Support ESC Insight on Patreon

What Happens When You Disqualify Six Eurovision Juries? Written by on October 6, 2022 | 2 Comments

2022 saw the jury rankings from six of the forty competing broadcasters annulled and replaced during the Eurovision Song Contest’s Grand Final. Their scores instead were calculated from the European Broadcasting Union’s pre-determined algorithm for such incidents. Ben Robertson reviews what has happened, what the fallout is, and how effective the EBU’s methodology was.

It was during the live broadcast of the Grand Final that we first heard of the voting irregularities in this year’s Eurovision Song Contest. Not on the broadcast itself, but a statement that was published just as the votes were set to be revealed, after all of the performances had aired.

“In the analysis of jury voting by the European Broadcasting Union’s (EBU) pan-European voting partner after the Second Dress Rehearsal of the Second Semi-Final of the 2022 Eurovision Song Contest, certain irregular voting patterns were identified in the results of six countries.

In order to comply with the Contest’s Voting Instructions, the EBU worked with its voting partner to calculate a substitute aggregated result for each country concerned for both the Second Semi Final and the Grand Final (calculated based on the results of other countries with similar voting records).”

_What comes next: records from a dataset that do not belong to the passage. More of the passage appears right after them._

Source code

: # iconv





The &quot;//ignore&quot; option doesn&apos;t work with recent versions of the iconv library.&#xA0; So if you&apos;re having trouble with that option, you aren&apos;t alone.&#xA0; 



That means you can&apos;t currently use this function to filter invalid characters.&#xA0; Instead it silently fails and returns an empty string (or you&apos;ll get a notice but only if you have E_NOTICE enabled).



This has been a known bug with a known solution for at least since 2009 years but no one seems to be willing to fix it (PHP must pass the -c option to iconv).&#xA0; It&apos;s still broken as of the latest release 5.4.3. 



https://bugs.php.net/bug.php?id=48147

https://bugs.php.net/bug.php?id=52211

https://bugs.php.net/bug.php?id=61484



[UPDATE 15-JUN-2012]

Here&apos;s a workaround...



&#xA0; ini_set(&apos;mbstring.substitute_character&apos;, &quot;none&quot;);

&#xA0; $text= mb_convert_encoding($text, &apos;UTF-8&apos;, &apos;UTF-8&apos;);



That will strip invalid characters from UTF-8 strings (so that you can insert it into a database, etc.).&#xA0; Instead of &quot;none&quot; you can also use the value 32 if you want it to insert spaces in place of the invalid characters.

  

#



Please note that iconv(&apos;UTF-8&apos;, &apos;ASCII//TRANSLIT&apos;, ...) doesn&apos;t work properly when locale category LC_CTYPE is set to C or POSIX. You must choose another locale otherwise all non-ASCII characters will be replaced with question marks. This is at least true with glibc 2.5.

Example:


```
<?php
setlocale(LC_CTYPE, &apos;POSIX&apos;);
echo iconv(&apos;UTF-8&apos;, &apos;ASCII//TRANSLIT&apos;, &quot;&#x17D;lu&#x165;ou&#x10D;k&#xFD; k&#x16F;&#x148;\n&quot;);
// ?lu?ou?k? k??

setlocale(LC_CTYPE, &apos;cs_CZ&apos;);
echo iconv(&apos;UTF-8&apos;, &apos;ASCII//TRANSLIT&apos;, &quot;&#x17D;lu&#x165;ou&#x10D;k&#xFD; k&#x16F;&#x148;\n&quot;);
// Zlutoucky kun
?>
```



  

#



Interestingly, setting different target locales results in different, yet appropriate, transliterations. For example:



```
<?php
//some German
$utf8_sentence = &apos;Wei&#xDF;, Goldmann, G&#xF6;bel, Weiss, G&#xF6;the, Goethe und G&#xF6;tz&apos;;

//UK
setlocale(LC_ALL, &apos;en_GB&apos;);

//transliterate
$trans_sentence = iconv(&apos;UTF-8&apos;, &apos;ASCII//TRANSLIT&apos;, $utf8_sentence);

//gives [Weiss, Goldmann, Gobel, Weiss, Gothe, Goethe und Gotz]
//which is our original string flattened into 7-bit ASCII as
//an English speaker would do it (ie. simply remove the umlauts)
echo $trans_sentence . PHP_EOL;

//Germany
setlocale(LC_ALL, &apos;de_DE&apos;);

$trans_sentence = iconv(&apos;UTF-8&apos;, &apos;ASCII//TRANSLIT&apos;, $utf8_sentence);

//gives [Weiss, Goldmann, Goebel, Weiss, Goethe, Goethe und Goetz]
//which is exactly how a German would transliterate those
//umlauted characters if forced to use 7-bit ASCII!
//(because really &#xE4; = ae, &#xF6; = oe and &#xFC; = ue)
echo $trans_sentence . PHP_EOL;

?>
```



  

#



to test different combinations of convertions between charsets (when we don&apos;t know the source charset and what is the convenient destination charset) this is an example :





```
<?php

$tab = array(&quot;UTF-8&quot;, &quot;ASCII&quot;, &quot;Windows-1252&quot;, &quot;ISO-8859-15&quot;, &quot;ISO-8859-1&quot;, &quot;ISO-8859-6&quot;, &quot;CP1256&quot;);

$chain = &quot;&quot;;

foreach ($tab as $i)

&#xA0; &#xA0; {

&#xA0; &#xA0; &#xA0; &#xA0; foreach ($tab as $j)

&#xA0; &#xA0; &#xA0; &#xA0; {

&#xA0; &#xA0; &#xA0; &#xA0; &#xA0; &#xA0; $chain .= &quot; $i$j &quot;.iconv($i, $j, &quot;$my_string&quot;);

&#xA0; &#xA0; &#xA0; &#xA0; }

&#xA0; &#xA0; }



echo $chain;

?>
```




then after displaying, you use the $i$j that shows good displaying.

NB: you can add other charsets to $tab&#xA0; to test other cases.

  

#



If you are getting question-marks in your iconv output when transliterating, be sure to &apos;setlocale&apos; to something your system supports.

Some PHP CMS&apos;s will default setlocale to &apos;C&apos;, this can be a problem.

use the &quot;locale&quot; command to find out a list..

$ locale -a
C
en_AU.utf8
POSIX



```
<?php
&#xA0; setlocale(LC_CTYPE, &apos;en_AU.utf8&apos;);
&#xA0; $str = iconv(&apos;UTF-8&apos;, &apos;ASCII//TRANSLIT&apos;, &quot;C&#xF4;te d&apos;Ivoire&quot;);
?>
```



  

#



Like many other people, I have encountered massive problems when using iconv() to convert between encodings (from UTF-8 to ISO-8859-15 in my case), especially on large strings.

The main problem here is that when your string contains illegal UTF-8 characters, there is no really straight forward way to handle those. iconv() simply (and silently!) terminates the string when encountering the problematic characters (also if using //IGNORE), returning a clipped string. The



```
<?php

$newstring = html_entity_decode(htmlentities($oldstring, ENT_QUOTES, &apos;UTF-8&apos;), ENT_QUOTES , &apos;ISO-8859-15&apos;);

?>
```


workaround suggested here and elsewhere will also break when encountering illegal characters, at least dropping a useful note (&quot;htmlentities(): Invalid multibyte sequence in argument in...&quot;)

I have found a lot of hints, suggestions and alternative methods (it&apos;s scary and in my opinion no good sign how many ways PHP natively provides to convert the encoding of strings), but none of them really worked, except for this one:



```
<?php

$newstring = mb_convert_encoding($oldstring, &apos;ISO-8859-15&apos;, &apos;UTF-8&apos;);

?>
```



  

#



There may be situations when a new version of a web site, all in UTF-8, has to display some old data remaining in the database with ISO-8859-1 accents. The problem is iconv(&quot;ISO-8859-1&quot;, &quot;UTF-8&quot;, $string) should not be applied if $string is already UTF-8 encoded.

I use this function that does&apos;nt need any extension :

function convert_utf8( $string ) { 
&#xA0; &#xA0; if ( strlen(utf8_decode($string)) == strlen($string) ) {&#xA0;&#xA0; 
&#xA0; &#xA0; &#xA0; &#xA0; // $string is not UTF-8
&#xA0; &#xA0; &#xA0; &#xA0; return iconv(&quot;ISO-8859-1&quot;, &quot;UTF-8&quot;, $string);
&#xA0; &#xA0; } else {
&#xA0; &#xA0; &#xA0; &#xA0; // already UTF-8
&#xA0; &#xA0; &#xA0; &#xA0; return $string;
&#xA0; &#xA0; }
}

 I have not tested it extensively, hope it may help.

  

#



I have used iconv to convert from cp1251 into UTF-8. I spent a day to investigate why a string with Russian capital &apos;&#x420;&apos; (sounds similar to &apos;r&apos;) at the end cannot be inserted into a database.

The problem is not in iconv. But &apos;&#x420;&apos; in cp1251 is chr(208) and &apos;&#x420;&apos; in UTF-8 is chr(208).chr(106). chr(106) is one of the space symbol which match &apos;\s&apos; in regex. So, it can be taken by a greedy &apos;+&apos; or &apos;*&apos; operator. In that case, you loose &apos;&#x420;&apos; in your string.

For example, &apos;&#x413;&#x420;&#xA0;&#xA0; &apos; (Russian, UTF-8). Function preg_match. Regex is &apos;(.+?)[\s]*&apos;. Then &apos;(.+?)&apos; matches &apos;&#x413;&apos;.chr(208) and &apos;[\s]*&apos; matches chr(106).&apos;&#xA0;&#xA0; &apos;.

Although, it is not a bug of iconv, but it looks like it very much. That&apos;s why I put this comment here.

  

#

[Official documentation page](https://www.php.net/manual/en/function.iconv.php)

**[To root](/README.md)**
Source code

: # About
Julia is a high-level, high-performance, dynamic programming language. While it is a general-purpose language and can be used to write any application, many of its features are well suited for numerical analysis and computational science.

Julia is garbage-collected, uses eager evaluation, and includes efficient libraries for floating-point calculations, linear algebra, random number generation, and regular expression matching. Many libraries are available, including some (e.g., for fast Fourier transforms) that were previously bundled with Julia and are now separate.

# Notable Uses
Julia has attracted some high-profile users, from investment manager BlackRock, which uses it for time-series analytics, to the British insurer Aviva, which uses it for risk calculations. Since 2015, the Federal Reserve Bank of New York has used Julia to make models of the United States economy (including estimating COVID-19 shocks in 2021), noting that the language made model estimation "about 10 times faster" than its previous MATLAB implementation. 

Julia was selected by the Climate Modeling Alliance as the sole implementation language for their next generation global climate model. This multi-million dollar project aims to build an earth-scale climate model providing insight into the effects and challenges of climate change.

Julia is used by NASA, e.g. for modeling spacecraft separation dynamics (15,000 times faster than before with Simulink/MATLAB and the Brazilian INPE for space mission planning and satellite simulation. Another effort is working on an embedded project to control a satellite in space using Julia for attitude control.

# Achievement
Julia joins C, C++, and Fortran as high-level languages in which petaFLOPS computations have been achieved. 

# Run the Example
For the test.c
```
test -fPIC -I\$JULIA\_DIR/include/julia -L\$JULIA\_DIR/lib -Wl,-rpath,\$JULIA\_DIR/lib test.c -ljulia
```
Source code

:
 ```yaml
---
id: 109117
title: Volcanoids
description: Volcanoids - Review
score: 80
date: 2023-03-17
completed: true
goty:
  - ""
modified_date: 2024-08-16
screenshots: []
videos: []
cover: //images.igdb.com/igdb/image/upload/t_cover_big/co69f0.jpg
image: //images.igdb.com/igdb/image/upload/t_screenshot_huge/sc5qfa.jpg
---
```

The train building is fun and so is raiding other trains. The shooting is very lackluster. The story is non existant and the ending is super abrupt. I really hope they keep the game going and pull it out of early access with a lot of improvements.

Immediately after the Grand Final one was able to go through the official Eurovision website to find the rankings for both jury voting and televoting from each nation. However, the data from six broadcasters was not made public. This made it easy to establish which six countries had their votes annulled… namely Azerbaijan, Georgia, Montenegro, Poland, Romania, and San Marino.

In this article, we look at two things. Firstly what those irregular voting patterns were and the rationale for excluding them. Secondly, we investigate the way the replacement results for these nations were calculated.

The Rationale for Disqualification

On May 19th, a few days after the Eurovision Grand Final, the EBU revealed more information about the rationale behind the removal of these scores. With that the EBU also released their criteria to justify the removal of such scoring:

  • Deviation from the norm (compared to other professional jurors elsewhere).
  • Voting patterns (are there visible patterns clear in the data?).
  • Irregularities (did the jury follow the Eurovision rulebook?).
  • Re-occuring patterns (do other countries vote in a similar pattern?).
  • Beneficiaries (does this voting irregularity provide a notable benefit to certain nations?).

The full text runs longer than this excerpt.